▶ **What this task involves**: In the data below, find each line that contains the word "following" and copy it.

-- Dataset extract follows --

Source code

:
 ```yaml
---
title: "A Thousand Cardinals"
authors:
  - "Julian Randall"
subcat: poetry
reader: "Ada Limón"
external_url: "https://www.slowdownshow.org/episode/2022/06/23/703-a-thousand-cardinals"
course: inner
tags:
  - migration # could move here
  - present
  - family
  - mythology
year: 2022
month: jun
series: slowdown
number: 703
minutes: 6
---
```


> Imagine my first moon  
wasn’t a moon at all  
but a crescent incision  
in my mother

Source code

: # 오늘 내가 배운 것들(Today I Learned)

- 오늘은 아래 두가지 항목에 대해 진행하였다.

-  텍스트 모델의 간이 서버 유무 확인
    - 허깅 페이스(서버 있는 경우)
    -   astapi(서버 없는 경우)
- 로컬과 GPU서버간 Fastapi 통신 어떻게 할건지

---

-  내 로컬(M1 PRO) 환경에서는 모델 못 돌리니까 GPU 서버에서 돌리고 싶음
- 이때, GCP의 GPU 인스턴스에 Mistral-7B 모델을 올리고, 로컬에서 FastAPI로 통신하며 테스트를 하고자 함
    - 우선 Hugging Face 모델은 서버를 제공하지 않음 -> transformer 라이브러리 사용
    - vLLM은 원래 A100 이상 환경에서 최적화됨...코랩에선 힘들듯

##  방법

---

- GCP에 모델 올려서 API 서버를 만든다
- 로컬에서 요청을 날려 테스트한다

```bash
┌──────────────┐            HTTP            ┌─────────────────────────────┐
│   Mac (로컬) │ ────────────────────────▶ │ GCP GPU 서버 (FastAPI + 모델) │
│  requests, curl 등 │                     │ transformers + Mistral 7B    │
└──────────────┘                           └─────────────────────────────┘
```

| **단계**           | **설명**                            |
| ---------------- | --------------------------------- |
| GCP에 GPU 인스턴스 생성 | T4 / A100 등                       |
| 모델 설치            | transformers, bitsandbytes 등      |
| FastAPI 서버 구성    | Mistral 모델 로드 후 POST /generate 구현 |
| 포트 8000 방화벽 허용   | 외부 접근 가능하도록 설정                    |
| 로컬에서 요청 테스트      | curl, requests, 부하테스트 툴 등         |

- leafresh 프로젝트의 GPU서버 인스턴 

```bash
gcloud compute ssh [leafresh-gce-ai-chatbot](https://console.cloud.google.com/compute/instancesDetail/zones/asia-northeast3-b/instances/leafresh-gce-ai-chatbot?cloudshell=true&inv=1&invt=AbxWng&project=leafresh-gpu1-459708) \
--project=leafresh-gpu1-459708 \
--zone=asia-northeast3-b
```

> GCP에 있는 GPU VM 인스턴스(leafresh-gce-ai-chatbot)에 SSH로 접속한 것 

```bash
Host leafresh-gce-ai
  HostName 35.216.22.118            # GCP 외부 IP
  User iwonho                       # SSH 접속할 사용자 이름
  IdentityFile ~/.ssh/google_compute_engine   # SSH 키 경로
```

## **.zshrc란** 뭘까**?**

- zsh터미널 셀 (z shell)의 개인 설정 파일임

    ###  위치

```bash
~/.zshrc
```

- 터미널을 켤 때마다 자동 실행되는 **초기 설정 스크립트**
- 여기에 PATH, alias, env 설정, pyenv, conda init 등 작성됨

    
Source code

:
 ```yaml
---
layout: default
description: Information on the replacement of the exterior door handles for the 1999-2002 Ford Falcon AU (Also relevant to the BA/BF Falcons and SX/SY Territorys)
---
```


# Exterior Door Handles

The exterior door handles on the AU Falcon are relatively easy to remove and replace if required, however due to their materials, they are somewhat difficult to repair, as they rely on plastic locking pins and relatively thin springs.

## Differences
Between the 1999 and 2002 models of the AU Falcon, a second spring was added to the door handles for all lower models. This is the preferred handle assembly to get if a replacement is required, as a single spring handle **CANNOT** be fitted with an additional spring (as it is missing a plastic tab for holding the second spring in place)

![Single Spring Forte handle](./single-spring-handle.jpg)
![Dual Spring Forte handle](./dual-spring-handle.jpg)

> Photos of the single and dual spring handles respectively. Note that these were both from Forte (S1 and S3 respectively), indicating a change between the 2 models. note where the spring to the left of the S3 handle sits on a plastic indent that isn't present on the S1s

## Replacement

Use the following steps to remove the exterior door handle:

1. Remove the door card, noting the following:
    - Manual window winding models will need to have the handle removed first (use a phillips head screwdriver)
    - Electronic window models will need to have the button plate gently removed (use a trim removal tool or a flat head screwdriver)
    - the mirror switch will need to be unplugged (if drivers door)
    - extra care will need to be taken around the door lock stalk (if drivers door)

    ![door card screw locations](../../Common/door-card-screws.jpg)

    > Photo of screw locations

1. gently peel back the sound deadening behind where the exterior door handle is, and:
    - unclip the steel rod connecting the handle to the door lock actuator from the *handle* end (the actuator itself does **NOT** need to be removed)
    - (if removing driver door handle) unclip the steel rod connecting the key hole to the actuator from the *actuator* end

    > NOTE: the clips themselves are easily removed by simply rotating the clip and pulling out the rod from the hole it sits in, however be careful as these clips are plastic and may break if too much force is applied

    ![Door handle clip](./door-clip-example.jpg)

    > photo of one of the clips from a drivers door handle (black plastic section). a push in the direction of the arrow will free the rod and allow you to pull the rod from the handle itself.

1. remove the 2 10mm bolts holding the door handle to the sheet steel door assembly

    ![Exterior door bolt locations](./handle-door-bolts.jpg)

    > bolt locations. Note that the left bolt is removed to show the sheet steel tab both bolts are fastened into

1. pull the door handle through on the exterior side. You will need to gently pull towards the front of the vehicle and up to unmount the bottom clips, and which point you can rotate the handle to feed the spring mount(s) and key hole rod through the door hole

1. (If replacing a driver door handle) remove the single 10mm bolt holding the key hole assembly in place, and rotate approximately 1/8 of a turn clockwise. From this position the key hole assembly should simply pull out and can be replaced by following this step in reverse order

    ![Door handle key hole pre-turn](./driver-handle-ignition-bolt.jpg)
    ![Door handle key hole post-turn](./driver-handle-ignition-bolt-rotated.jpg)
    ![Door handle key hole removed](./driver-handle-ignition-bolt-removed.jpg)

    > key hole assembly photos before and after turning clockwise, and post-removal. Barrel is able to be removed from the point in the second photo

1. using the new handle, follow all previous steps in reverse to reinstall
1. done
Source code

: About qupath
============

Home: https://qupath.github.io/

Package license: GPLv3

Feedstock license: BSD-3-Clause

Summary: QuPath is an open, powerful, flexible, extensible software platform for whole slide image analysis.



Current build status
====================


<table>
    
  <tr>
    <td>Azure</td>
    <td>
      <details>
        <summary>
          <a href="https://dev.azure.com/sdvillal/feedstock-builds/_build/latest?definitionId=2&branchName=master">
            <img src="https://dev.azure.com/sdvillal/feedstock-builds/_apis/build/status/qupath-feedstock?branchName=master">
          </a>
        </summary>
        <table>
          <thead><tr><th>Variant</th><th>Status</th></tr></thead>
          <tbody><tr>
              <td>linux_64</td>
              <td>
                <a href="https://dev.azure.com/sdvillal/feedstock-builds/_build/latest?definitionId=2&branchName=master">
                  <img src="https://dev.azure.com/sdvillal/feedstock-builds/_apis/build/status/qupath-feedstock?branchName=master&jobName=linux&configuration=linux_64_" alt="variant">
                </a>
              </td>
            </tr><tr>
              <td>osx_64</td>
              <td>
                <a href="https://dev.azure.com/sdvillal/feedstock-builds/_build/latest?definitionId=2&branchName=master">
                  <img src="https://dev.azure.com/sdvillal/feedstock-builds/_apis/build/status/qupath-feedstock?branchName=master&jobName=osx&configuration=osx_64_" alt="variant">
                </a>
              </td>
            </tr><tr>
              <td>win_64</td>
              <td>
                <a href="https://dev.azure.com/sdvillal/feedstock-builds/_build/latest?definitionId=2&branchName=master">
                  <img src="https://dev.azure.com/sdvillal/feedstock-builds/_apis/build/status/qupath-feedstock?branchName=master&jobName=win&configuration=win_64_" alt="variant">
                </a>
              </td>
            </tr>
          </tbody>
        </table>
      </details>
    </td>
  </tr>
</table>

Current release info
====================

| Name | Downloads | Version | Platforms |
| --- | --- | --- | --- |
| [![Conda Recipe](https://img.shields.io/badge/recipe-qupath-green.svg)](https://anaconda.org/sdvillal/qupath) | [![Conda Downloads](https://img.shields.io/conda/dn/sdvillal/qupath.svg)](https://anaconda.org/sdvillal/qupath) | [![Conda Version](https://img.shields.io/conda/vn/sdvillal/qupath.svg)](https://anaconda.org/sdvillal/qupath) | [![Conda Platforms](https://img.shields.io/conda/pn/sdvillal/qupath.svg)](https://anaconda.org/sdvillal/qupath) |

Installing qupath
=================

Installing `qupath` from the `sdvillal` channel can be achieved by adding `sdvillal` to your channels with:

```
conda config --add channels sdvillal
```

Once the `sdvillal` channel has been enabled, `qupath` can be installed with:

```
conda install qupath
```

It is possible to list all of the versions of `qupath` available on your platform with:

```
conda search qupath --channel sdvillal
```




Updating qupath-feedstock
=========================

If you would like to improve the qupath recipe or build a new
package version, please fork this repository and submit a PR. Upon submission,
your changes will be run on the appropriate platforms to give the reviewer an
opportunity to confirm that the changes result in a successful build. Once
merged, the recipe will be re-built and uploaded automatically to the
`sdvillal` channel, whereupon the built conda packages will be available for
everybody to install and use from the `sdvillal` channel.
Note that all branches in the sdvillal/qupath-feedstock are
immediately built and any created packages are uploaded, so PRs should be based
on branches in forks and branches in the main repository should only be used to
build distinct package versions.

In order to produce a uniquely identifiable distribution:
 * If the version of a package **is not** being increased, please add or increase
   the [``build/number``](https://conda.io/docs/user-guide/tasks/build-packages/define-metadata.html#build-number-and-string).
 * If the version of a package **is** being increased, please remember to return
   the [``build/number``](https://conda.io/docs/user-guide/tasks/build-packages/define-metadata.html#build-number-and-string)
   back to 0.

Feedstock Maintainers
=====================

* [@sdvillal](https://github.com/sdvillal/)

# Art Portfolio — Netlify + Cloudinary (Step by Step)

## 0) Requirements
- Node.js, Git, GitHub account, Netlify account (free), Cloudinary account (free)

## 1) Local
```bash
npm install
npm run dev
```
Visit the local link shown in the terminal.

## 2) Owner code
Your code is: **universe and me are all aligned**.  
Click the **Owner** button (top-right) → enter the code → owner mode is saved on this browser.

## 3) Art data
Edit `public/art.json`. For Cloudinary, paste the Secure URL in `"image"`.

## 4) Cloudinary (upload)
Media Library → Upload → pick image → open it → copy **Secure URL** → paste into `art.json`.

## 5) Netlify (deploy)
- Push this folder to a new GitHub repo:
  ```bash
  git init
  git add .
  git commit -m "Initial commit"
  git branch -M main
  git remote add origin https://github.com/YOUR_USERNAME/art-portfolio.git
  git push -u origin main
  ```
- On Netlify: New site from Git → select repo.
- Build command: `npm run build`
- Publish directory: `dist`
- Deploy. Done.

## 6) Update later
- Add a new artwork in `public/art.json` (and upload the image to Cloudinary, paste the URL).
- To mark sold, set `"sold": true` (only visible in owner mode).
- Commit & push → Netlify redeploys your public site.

-- Dataset extract concluded --

▶ **Problem solution**:
Use the following steps to remove the exterior door handle:
1. Remove the door card, noting the following:
1. (If replacing a driver door handle) remove the single 10mm bolt holding the key hole assembly in place, and rotate approximately 1/8 of a turn clockwise. From this position the key hole assembly should simply pull out and can be replaced by following this step in reverse order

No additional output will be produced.